When something really big happens, people usually remember where they were and what they were doing on that day. Here’s a list of 10 big events, and what I was doing when I heard the news.

  1. President Kennedy’s assassination – I was in 6th grade and had walked home from school for lunch. I found Grandma and Grandpa Briggs sitting in stunned silence in front of the television, and they told me the news. When I walked back to school, I broke the news to the crossing guards, and later heard some kids saying our teacher, Mrs. Ryno, had been crying. A teacher crying! That was bigger news around the elementary school than the president’s assassination.
  2. Beatles debut on Ed Sullivan Show – I was 11 and was headed to youth group on that Sunday night. I saw the performance before leaving, but could not figure out why Janie and Pam Gregory were acting so crazy about them at church that evening. I guess I was just too young to really get it, but those teenage girls were over the moon. And speaking of the moon…
  3. Neil Armstrong walks on the moon – I was 17 and wanted to go out to a movie with my friend, Karen. Dad stopped me and told me I needed to watch the moon landing (it might have been a rerun of it). Honestly, I wasn’t very interested, and just wanted to go pick up my friend. I stood in the living room for a few minutes until Dad seemed satisfied and let me go. Looking back, of course I cannot remember what the allure of that movie was, nor can I even remember what we saw, but an American walked on the moon that day and I almost missed it!
  4. OJ Simpson trial – I had had a hysterectomy that year and was on medical leave from work for 8 weeks. Mom spent the first few weeks with me (nursing me back to health) and we watched almost every minute of that trial. It was compelling reality TV. By the time the jury reached a verdict I was back at work, and a black co-worker was the one to make the announcement right after lunch one day. She seemed gleeful, but Mom and I knew he was guilty and were stunned at the verdict.
  5. Princess Diana’s death – I was having dinner with two friends, Alice Swartz and Jayne Ewell, in Garcia’s Mexican Restaurant. The waitress told us, but at the time there was no confirmation of the princess’s death. I remember we prayed for her.
  6. Space Shuttle Challenger explosion – I was working at the American Cancer Society in downtown Phoenix. One of the secretaries ran into the reception area and said, “The shuttle just exploded!” I initially thought she was talking about a downtown shuttle bus, and I thought to myself, “I didn’t hear it.” Then it occurred to me what she was referring to.
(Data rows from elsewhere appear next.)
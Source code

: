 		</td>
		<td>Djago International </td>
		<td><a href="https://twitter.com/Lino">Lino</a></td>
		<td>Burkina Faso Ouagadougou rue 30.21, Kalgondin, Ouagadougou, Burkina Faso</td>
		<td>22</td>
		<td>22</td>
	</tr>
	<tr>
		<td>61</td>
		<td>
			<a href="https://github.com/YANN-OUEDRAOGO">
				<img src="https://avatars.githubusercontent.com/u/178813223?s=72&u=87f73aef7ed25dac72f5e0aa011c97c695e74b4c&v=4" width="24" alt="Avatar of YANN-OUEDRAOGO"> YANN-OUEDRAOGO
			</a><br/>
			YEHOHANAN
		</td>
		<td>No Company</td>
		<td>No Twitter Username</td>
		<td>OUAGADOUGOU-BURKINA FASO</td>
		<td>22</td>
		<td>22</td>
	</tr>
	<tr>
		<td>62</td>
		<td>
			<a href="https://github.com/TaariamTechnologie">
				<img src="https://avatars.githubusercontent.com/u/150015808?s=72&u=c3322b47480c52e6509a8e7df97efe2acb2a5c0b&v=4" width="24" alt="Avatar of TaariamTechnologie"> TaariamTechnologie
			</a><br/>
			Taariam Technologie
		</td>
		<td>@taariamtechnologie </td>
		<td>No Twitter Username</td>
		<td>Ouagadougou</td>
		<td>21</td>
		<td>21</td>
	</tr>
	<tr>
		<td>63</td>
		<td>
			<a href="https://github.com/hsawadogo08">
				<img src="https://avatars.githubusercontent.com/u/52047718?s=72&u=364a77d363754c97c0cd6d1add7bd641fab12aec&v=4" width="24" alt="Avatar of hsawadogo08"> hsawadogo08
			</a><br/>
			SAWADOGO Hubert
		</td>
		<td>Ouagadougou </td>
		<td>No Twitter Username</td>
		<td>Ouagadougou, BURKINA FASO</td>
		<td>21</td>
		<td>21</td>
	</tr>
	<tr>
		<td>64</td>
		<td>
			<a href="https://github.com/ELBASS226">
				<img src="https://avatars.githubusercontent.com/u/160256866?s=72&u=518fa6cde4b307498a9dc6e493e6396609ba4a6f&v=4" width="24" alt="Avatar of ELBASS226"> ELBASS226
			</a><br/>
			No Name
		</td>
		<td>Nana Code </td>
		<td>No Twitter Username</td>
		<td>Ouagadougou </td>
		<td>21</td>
Someone brought out a TV and set it up in the lunchroom so we could watch the news.
  7. John Kennedy, Jr. plane crash – It was a Saturday and I didn’t have the TV on that morning. Carrie called mid-morning for something else, but mentioned the search for the plane, and I turned the TV on and watched the news reports the rest of the afternoon.
  8. September 11, 2001 – I was getting ready for work and had Fox News on my bedroom TV (as I always do in the morning). I heard the news and watched the first tower fall before I left for work. On my way to the Intel site, Daryl called me on my cell phone (I even remember I was at Eliot and the 101 when his call came in)  and he told me the second tower had fallen. I was, of course, listening to it on the radio. Intel set up a television in the cafeteria for the next two weeks so we could keep updated on the rescue and recovery.
  9. Arizona Diamondbacks win the World Series – Brian and Carrie were living with me and Lauren was a baby. Kevin Goerhing was at our house to watch game 7, and when Gonzo hit that bloop single to left center field, we all started jumping up and down and “whisper screaming” because Lauren was asleep in the next room and we didn’t want to wake her up.  What a riot!
  10. Anna Nicole Smith’s death – I know, not a top 10 event, but I specifically remember I was working at Marvell, and one of my co-worker’s said, loudly from her cube, “Anna Nicole Smith died.” Several people said, in unison, “Really!?” For some reason it stuck with me.

Two honorable mentions:

Cuban Missile Crisis – I remember walking from our 5th grade classroom to the cafeteria and Christine Ridenour said “Let’s head for Africa! We’ll swim!” I was amazed that she could think of such a joke. I thought she was really cool.

Oklahoma City bombing –  I’m not sure why this isn’t a vivid memory for me, but I do remember watching the news for the next several days after it happened. I know I was working at Intel, but can’t remember the details of my day that day. I have since visited the OKC Memorial twice.

Memories of historical events serve as milestones on our life journey, capturing a photo of the day in our mind’s eye. Some of them reaffirm who we are, and some of them change us forever.  What are some vivid memories you have of historical days?